Featuremap hues split using a channel separation, followed by a full hue shift with another channel separation. (all 6 hues)
Refined by subtracting all from one another to balance persistence. (order changed by "Priority" in master-script).
hue1 - red / hue2 - yellow / hue3 - green / hue4 - cyan / hue5 - blue / hue6 - magenta
Red is subtracted with green and blue. Yellow is subtracted with cyan and magenta. Green with blue and red. Etc.
In this default order, green has the most persistence. Master-script order value to change this persistence.
1 - green / 2 - cyan / 3 - blue / 4 - magenta / 5 - red / 6 - yellow
Entire image has luminance lowered and uses "Growcurve" to control this, resulting in 3 versions each.
"Growsum" is used to determine dilation, with that dilation doubling and tripling for darker versions.
"Growshape" is used to dilate these darker versions even more.
All darker images are combined back into a compiled version using a 'lightest' arithmetic.
(essentially works like a bloom process...)
"Dimtex" is used to darken all of the images with a cloudy texture, with "Dimdark" controlling the amount.
Noise is applied to the (inner) positive (above 1) colours of each hue image, by value "Noisefill".
Noise is applied to the (outer) empty (below 1) colour of each hue image, by value "Outernoise".
A checkerboard is used to create 2 versions of each alternative. "Checkboard" is used to darken the second version.
"OffsetP" and "OffsetD" are used to recombine these versions, with a distance in pixels and a direction.
"Heightlow" & "Heighthigh" create a mask to remove elevations from hue images. "Heightblur" blurs this heightmap mask.
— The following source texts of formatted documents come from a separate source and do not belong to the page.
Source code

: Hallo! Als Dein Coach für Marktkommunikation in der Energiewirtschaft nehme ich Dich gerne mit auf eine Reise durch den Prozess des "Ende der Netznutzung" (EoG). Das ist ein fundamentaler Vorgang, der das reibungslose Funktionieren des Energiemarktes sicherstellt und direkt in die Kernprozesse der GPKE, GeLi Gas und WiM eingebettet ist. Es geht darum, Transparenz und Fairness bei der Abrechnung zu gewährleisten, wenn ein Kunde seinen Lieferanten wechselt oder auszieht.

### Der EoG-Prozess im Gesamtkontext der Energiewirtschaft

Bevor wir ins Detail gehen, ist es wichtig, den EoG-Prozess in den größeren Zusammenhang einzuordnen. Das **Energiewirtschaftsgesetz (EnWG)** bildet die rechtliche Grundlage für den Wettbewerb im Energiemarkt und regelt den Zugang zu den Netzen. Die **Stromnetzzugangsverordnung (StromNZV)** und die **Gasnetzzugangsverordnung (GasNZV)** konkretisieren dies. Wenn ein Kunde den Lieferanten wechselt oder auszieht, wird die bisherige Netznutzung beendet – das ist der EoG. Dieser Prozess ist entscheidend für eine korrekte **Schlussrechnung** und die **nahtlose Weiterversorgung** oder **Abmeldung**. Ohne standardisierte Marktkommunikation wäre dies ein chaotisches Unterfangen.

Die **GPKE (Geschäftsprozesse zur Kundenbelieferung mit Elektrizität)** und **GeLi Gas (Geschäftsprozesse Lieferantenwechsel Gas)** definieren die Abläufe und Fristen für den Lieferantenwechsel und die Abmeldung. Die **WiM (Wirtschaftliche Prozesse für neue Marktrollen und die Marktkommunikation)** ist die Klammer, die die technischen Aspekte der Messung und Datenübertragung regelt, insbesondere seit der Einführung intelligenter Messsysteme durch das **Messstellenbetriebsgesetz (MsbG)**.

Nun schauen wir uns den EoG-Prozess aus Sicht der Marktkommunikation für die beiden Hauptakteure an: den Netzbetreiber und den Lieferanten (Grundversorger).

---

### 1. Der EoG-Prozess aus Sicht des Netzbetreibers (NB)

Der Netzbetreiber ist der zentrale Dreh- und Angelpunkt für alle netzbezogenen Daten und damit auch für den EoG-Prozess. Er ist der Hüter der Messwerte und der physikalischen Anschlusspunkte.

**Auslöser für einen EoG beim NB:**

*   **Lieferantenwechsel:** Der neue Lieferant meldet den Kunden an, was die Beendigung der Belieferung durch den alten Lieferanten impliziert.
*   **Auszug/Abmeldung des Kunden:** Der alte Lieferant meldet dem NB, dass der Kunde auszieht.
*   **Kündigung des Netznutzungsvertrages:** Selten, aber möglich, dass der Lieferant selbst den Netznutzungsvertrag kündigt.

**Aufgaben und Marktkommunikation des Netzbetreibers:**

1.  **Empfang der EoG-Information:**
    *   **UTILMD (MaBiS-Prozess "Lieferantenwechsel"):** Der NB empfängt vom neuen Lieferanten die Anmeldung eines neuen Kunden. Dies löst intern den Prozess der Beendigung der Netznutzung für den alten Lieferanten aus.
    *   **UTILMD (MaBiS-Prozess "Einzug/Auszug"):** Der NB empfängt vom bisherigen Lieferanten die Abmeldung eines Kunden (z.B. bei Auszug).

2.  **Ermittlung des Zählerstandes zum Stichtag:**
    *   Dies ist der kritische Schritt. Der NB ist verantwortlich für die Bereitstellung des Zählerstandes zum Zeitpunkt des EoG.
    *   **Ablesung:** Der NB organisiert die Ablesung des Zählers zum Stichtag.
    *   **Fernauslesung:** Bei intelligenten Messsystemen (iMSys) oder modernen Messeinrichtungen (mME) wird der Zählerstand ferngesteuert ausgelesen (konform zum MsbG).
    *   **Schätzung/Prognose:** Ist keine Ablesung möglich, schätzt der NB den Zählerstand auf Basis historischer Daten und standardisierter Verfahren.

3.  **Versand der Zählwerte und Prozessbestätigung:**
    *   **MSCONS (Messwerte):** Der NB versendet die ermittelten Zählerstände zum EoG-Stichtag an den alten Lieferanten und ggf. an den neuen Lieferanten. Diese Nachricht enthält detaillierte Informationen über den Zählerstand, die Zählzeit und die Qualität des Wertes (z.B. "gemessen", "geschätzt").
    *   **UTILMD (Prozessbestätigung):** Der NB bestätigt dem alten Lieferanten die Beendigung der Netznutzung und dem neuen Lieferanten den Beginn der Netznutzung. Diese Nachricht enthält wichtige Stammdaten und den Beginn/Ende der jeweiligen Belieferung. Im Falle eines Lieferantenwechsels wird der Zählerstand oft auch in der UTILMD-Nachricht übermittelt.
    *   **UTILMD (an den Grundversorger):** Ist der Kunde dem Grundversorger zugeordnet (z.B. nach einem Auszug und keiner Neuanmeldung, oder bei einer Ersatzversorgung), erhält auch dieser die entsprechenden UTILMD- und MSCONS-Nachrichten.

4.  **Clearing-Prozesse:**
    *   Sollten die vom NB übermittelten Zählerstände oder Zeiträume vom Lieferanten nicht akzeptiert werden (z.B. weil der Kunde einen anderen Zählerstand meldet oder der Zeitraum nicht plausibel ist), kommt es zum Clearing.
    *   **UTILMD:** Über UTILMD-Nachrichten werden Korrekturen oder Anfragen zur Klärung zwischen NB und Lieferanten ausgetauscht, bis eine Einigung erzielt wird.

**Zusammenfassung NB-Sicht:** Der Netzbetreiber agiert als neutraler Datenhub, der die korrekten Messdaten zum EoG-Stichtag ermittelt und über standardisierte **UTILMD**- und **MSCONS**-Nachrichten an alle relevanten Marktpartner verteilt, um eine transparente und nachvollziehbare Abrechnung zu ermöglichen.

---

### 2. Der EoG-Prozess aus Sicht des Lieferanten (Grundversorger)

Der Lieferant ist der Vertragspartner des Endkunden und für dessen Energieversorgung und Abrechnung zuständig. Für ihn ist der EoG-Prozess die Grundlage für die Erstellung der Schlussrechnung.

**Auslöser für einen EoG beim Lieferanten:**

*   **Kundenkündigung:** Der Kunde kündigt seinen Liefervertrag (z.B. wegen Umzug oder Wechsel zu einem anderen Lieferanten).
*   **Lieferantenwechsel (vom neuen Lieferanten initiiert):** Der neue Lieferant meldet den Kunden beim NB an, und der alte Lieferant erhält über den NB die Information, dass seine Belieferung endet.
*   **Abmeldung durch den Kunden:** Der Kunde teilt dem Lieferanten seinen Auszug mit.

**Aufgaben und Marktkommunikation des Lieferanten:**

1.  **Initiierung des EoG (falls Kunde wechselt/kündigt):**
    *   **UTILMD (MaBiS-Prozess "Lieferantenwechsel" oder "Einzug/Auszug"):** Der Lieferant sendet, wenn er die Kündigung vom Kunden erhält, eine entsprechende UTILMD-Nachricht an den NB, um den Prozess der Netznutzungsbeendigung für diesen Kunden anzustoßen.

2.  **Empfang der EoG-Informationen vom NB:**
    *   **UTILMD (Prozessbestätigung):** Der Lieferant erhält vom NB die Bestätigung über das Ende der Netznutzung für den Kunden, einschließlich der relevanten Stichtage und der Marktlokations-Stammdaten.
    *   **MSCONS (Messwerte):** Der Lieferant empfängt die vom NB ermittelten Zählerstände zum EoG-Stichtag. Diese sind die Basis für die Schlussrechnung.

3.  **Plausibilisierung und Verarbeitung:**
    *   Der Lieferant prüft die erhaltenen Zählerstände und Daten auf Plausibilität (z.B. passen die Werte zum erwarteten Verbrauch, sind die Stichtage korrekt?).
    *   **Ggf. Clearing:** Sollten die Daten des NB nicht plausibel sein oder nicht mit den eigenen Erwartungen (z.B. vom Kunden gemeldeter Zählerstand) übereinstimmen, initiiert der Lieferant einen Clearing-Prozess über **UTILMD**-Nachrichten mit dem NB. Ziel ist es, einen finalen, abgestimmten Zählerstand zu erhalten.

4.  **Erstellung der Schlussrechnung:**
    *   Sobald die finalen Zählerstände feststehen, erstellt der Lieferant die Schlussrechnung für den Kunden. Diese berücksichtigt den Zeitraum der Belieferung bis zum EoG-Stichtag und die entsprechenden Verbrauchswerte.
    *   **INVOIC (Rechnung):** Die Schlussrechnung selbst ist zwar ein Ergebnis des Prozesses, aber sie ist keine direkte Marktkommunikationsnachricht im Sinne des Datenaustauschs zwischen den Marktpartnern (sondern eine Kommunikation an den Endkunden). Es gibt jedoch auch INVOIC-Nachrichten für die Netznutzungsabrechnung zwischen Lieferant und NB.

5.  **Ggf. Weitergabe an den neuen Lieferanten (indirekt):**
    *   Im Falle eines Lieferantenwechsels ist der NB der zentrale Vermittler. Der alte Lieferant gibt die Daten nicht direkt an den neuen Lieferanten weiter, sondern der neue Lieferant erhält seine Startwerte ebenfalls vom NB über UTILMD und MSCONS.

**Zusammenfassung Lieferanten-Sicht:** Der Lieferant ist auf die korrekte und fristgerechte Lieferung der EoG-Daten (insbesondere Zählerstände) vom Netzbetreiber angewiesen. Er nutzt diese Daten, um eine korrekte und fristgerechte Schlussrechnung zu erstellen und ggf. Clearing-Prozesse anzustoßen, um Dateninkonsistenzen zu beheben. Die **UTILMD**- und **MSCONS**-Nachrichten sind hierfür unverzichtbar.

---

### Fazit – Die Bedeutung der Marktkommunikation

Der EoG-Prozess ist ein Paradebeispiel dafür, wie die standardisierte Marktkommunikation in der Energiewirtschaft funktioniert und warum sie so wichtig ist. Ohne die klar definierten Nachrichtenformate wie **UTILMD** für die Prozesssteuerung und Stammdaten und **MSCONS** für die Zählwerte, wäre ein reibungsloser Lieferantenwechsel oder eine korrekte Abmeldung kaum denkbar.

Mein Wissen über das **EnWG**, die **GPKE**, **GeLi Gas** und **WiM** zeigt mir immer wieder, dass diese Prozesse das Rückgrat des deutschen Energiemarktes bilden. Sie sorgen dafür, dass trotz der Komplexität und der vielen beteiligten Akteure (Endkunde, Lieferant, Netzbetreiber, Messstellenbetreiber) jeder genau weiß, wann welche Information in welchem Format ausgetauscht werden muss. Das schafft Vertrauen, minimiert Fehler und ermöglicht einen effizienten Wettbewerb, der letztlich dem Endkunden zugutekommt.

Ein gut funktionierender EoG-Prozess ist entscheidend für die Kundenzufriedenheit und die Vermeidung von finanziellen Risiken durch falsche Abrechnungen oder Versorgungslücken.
A normalmap version of the heightmap is generated, determines angle by a saturation value "Heightangle".
This removes flat lavender from the normalmap by variance, creates a mask to combine with final heightmap trim mask.
The trim mask is used to remove features from all hue-images.
A final subtraction is done so that no image shares the same pixel with another image, using "Priority" again.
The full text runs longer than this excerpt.